[[ Records shown open ]]

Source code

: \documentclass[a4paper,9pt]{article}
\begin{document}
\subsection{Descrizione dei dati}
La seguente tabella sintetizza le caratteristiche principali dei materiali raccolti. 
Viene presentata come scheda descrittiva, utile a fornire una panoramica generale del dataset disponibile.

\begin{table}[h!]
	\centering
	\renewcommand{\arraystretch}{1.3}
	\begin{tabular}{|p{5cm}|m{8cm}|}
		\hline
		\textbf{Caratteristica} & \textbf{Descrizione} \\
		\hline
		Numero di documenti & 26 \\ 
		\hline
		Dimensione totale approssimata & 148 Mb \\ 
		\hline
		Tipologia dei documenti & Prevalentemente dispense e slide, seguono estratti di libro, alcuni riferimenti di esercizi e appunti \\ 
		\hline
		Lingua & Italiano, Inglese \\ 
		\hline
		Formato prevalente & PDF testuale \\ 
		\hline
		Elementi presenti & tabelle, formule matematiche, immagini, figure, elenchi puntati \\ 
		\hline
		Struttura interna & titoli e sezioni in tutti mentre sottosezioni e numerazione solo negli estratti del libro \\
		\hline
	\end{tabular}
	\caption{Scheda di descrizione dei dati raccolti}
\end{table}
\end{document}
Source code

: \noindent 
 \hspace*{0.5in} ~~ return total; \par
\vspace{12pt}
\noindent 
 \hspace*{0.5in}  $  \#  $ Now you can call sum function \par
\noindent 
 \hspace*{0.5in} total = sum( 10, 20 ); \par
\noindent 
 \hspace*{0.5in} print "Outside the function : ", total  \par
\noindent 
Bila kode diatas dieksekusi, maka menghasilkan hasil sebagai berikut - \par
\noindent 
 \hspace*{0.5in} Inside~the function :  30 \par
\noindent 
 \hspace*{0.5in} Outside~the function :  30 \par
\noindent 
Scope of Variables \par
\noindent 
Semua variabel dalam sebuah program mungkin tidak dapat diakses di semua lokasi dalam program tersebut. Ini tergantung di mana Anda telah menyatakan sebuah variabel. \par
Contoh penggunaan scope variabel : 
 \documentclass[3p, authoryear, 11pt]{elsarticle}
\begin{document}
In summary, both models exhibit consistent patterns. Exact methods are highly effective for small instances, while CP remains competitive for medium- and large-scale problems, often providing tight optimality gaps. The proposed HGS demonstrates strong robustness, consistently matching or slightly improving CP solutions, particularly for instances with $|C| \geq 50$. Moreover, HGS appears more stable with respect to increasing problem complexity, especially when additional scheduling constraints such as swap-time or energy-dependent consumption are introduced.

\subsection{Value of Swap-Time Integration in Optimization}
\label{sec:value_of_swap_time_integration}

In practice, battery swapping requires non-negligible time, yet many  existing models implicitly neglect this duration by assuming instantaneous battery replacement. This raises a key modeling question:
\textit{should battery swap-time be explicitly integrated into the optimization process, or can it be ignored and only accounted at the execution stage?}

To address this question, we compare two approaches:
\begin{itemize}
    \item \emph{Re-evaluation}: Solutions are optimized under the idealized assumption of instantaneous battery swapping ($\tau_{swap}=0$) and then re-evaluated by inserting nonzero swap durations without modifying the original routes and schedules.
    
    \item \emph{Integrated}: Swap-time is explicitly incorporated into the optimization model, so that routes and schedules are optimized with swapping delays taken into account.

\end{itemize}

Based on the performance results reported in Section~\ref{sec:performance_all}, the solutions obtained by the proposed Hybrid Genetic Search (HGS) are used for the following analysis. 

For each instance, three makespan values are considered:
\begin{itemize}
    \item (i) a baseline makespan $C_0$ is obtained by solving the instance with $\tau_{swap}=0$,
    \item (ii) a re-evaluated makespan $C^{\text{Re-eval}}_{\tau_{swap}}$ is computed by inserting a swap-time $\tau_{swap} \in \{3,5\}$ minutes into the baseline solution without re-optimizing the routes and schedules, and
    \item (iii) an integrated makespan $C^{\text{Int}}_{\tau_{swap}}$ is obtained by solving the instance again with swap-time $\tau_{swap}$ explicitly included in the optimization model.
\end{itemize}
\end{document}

[[ Records shown closed ]]

Work order: Each entry must be retyped exactly as it was written above.

Response to this task:
Source code

: \documentclass[a4paper,9pt]{article}
\begin{document}
\subsection{Descrizione dei dati}
La seguente tabella sintetizza le caratteristiche principali dei materiali raccolti. 
Viene presentata come scheda descrittiva, utile a fornire una panoramica generale del dataset disponibile.

\begin{table}[h!]
	\centering
	\renewcommand{\arraystretch}{1.3}
	\begin{tabular}{|p{5cm}|m{8cm}|}
		\hline
		\textbf{Caratteristica} & \textbf{Descrizione} \\
		\hline
		Numero di documenti & 26 \\ 
		\hline
		Dimensione totale approssimata & 148 Mb \\ 
		\hline
		Tipologia dei documenti & Prevalentemente dispense e slide, seguono estratti di libro, alcuni riferimenti di esercizi e appunti \\ 
		\hline
		Lingua & Italiano, Inglese \\ 
		\hline
		Formato prevalente & PDF testuale \\ 
		\hline
		Elementi presenti & tabelle, formule matematiche, immagini, figure, elenchi puntati \\ 
		\hline
		Struttura interna & titoli e sezioni in tutti mentre sottosezioni e numerazione solo negli estratti del libro \\
		\hline
	\end{tabular}
	\caption{Scheda di descrizione dei dati raccolti}
\end{table}
\end{document}
Source code

: \noindent 
 \hspace*{0.5in} ~~ return total; \par
\vspace{12pt}
\noindent 
 \hspace*{0.5in}  $  \#  $ Now you can call sum function \par
\noindent 
 \hspace*{0.5in} total = sum( 10, 20 ); \par
\noindent 
 \hspace*{0.5in} print "Outside the function : ", total  \par
\noindent 
Bila kode diatas dieksekusi, maka menghasilkan hasil sebagai berikut - \par
\noindent 
 \hspace*{0.5in} Inside~the function :  30 \par
\noindent 
 \hspace*{0.5in} Outside~the function :  30 \par
\noindent 
Scope of Variables \par
\noindent 
Semua variabel dalam sebuah program mungkin tidak dapat diakses di semua lokasi dalam program tersebut. Ini tergantung di mana Anda telah menyatakan sebuah variabel. \par
Contoh penggunaan scope variabel : 
 \documentclass[3p, authoryear, 11pt]{elsarticle}
\begin{document}
In summary, both models exhibit consistent patterns. Exact methods are highly effective for small instances, while CP remains competitive for medium- and large-scale problems, often providing tight optimality gaps. The proposed HGS demonstrates strong robustness, consistently matching or slightly improving CP solutions, particularly for instances with $|C| \geq 50$. Moreover, HGS appears more stable with respect to increasing problem complexity, especially when additional scheduling constraints such as swap-time or energy-dependent consumption are introduced.

\subsection{Value of Swap-Time Integration in Optimization}
\label{sec:value_of_swap_time_integration}

In practice, battery swapping requires non-negligible time, yet many  existing models implicitly neglect this duration by assuming instantaneous battery replacement. This raises a key modeling question:
\textit{should battery swap-time be explicitly integrated into the optimization process, or can it be ignored and only accounted at the execution stage?}

To address this question, we compare two approaches:
\begin{itemize}
    \item \emph{Re-evaluation}: Solutions are optimized under the idealized assumption of instantaneous battery swapping ($\tau_{swap}=0$) and then re-evaluated by inserting nonzero swap durations without modifying the original routes and schedules.
    
    \item \emph{Integrated}: Swap-time is explicitly incorporated into the optimization model, so that routes and schedules are optimized with swapping delays taken into account.

\end{itemize}

Based on the performance results reported in Section~\ref{sec:performance_all}, the solutions obtained by the proposed Hybrid Genetic Search (HGS) are used for the following analysis. 

For each instance, three makespan values are considered:
\begin{itemize}
    \item (i) a baseline makespan $C_0$ is obtained by solving the instance with $\tau_{swap}=0$,
    \item (ii) a re-evaluated makespan $C^{\text{Re-eval}}_{\tau_{swap}}$ is computed by inserting a swap-time $\tau_{swap} \in \{3,5\}$ minutes into the baseline solution without re-optimizing the routes and schedules, and
    \item (iii) an integrated makespan $C^{\text{Int}}_{\tau_{swap}}$ is obtained by solving the instance again with swap-time $\tau_{swap}$ explicitly included in the optimization model.
\end{itemize}
\end{document}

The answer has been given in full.